--- Entries supplied Enclosed Below ---
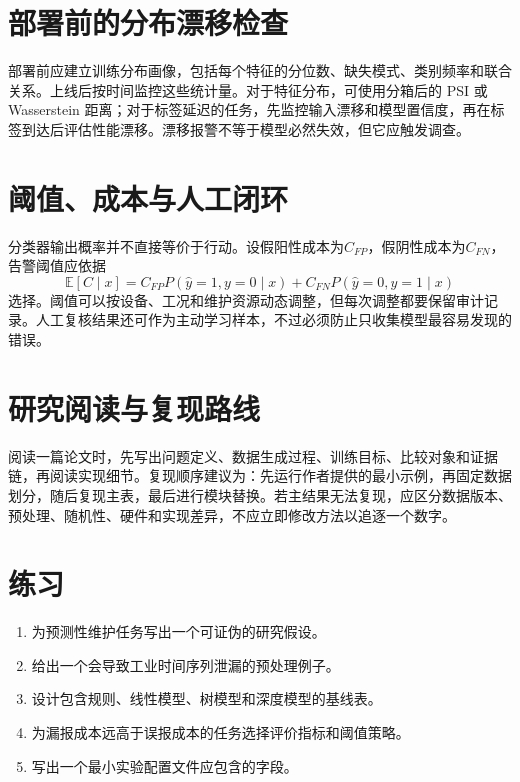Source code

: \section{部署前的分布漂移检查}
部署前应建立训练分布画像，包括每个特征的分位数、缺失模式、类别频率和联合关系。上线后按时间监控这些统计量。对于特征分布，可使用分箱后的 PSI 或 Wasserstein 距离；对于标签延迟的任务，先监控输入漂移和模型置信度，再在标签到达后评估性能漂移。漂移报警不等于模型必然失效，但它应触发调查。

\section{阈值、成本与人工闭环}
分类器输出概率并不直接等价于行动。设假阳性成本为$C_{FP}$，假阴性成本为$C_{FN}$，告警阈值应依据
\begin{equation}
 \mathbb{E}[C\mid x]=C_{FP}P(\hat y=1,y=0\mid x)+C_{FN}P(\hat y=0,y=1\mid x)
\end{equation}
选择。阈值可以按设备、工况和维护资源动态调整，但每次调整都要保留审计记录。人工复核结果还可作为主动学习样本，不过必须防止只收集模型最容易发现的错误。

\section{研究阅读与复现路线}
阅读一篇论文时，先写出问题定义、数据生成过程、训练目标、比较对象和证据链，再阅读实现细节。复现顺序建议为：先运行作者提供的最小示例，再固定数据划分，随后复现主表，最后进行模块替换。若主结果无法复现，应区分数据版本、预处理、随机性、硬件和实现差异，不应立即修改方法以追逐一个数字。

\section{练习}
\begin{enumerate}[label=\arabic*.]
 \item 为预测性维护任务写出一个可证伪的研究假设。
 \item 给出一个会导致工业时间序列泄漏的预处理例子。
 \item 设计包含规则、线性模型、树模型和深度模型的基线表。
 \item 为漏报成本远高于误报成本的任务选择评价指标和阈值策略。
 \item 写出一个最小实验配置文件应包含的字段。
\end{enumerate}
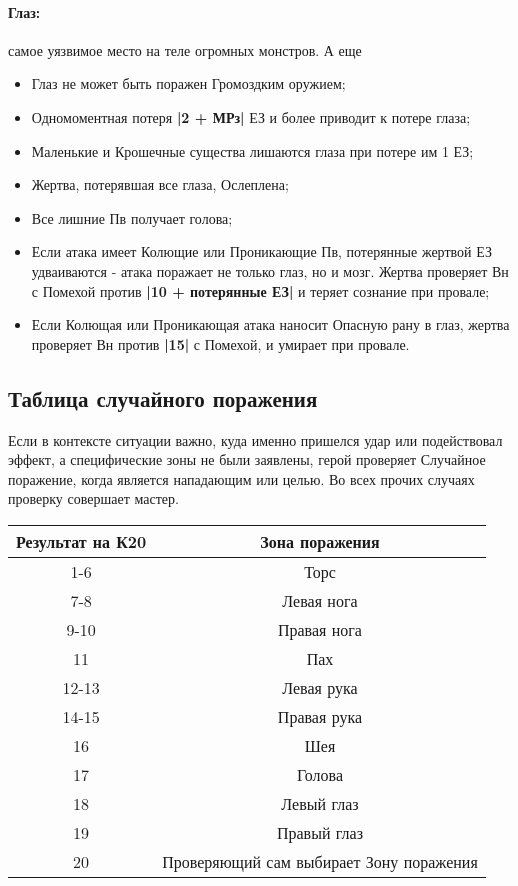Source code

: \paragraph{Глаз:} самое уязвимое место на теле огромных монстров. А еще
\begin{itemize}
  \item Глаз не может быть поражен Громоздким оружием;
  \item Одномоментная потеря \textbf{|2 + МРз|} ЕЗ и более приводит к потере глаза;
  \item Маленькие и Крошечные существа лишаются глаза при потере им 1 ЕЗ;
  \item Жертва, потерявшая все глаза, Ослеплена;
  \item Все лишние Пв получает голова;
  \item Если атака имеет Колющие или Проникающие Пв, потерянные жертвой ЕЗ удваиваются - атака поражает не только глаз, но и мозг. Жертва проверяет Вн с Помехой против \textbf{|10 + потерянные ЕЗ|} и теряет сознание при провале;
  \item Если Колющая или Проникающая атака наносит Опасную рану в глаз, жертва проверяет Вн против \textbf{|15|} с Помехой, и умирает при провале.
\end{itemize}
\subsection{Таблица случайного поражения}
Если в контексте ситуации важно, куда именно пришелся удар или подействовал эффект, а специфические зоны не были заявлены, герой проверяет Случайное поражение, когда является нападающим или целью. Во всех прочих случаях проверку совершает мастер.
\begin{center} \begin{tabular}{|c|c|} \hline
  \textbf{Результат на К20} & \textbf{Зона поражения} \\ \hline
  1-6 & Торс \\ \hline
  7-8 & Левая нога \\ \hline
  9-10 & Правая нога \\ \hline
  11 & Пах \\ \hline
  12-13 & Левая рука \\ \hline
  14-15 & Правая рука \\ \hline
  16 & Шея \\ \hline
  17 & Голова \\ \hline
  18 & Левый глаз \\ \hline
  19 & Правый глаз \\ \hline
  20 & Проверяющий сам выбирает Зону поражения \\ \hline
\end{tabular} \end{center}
--- End of Enclosed Entries supplied ---
Keeping both end lines, retype exactly the lines from the first line of the material through the line that contains "分类器输出概率并不直接等价于", but not the pictures.

Source code

: \section{部署前的分布漂移检查}
部署前应建立训练分布画像，包括每个特征的分位数、缺失模式、类别频率和联合关系。上线后按时间监控这些统计量。对于特征分布，可使用分箱后的 PSI 或 Wasserstein 距离；对于标签延迟的任务，先监控输入漂移和模型置信度，再在标签到达后评估性能漂移。漂移报警不等于模型必然失效，但它应触发调查。

\section{阈值、成本与人工闭环}
分类器输出概率并不直接等价于行动。设假阳性成本为$C_{FP}$，假阴性成本为$C_{FN}$，告警阈值应依据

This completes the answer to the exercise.